La doctora Sara me miró a los ojos y me ofreció una disculpa mediante un gesto. Tal parecía que le habían impedido comunicarse conmigo.

—Antes que nada, quiero dejar en claro que, tanto la doctora Sara Miller como mis representados, están eximidos de culpa —comenzó diciendo el señor Bell. Tragué saliva y luché con la urgencia de exigirle que terminara de hablar de una m*****a vez. Cada segundo que transcurría sin tener certeza de nada, incrementaba mi nivel de ansiedad—. Por un error originado en el laboratorio de conservación, los espermatozoides inseminados en su cavidad uterina no resultaron ser el del donante anónimo que había seleccionado previamente, sino de uno de nuestros clientes, quien no es donante.

—¡Dios mío! ¿¡Un error!? ¿Cómo pasó esto? —expresé indignada y me levanté de la silla con tanto ímpetu que la hice caer contra el suelo. Sentía mi corazón palpitando en mi garganta y un zumbido fuerte resonando en mis oídos—. Quiero que me den una explicación clara de lo que sucedió, lo exijo. —El abogado miró a Sara y ella asintió.

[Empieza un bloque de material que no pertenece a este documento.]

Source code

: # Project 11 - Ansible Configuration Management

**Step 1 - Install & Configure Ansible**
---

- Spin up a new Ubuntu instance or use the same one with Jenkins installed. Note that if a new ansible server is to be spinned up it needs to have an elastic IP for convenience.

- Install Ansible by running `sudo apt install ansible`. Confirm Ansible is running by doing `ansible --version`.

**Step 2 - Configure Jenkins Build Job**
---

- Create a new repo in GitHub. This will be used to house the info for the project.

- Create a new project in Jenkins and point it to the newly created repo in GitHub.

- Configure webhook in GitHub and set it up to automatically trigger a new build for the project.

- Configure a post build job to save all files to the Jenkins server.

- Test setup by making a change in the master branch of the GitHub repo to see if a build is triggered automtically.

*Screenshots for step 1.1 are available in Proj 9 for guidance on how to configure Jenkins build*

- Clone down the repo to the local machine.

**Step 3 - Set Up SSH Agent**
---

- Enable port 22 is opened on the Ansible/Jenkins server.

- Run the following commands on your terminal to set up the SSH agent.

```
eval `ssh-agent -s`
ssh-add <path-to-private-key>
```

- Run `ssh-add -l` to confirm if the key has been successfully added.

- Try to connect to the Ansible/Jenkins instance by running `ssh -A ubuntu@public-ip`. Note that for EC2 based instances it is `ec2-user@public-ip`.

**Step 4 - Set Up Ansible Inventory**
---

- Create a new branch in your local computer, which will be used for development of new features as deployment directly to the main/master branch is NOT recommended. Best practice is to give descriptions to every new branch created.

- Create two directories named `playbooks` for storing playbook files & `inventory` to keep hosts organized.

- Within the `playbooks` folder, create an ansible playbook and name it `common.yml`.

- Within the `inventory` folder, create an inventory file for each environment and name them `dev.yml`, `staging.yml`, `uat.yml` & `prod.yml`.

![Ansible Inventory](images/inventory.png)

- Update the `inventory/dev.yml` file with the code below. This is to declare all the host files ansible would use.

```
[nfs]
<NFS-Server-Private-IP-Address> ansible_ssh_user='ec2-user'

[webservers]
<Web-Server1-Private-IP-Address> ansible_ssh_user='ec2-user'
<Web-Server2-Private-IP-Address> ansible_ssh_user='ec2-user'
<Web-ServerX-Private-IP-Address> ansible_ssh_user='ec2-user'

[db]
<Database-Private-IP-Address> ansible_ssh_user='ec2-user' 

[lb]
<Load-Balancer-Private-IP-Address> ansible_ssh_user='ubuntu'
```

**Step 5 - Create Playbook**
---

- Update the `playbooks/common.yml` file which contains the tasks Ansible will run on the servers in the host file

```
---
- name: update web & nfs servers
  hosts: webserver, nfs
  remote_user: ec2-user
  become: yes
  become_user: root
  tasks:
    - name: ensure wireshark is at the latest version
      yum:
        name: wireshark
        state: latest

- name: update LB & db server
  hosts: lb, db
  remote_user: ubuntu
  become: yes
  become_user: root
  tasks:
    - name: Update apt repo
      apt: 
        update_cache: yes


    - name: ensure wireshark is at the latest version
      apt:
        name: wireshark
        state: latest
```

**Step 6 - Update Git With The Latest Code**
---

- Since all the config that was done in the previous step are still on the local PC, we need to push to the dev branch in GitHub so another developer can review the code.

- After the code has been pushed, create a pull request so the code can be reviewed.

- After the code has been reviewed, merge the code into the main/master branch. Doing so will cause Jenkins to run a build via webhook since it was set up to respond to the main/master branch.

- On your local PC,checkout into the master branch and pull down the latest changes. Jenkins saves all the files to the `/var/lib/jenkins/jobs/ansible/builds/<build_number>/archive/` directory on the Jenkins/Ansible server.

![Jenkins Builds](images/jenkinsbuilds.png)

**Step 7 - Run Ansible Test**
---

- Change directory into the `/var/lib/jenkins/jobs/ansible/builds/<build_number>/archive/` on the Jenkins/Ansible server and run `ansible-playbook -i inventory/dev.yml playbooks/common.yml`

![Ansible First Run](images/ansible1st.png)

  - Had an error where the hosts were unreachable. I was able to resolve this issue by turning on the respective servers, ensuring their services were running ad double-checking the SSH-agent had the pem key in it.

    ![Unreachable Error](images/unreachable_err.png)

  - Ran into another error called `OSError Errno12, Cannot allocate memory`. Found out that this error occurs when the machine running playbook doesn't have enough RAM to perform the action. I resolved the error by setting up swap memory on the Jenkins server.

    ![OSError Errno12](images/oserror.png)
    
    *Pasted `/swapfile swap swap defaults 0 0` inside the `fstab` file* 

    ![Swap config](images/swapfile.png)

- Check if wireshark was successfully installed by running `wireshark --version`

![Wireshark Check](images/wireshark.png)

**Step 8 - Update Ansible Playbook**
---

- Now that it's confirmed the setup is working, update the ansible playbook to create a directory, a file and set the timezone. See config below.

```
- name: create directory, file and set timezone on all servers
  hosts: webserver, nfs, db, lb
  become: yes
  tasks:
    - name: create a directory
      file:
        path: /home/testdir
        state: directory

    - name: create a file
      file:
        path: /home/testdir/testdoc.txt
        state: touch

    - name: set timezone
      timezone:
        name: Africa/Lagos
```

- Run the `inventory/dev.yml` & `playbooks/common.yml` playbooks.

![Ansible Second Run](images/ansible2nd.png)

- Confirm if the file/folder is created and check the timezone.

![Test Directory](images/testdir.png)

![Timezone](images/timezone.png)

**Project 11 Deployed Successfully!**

—Como le decía, fue un error, pero no uno fortuito, fue provocado por una asistente de laboratorio, Lily Williams. Ella admitió haber cambiado la muestra del donante anónimo por las de alguien más. Ha estado haciendo esto desde hace un tiempo, fue descubierta por otra empleada de la clínica cuando encontró una agenda donde Lily explicaba su frustración de no haber conocido nunca a su padre. Ella escribió: “Todo niño debe saber su origen, de dónde proviene, y haré que sea una realidad”. En la agenda, había una lista detallada de nombres, incluyendo teléfonos y dirección, de los clientes que resultaron afectados por su imprudencia, entre ellos, el suyo.

—¡Oh, Jesús! Confié en ti cuando me dijiste que esta era la mejor clínica de fertilidad de la ciudad, una de las más seguras y confiables, y resulta que tenían dentro del laboratorio a una loca jugando con futuro de las personas, con mi futuro —dije mirando a Sara, incrédula, llena de incertidumbre. Nunca pensé que algo así podía pasarme.

—Lo siento tanto, Ava. No tenía ninguna idea de lo que ella hacía, nadie lo sabía —aseguró Sara pareciendo sincera, pero no me bastaba con un lo siento, lo que esa mujer hizo era irreparable.

—Y si Lily Williams es la responsable de esto, ¿por qué no está aquí ahora? Entiendo que esta reunión busca eximir a Sara y a la clínica de culpa ¿no es así?

—No es necesario, tenemos su confesión firmada y grabada, también pruebas que confirman lo que dijo. Se revisaron las grabaciones de laboratorio en las fechas que ella manipuló las muestras y se evidenció que decía la verdad. Además, en este momento, se encuentra recluida en un centro de salud mental, donde ha estado siete días, cuando atentó con su vida. Estamos esperando que su médico tratante la evalúe para determinar si sufre de algún trastorno que la exonere de ir a prisión.

—Y si ese es el caso, entonces la clínica deberá responsabilizarse por haber contratado a una persona inestable en un puesto tan importante —establecí tajante—. Quiero que me envíen copias de las supuestas pruebas, no puedo fiarme de su palabra, como usted entenderá.

—Por supuesto, se las haremos llegar lo más pronto posible —afirmó el abogado—, pero hay algo más que debo decirle antes de que se marche. —Hizo una pausa breve y luego comunicó con gesto serio—: Ya que el material reproductivo no provino de un donante anónimo, el sujeto propietario del semen implantado en usted tiene derechos filiales sobre el niño.

—¿¡Qué!? ¡No! —grité fuera de mí—. Mi bebé es mío y de nadie más. Yo solicité expresamente un donante anónimo, no un padre con derechos para exigir.

—Pero lo tiene —dijo detrás de mí una voz que reconocí enseguida, era inconfundible—, el hijo que espera es mío.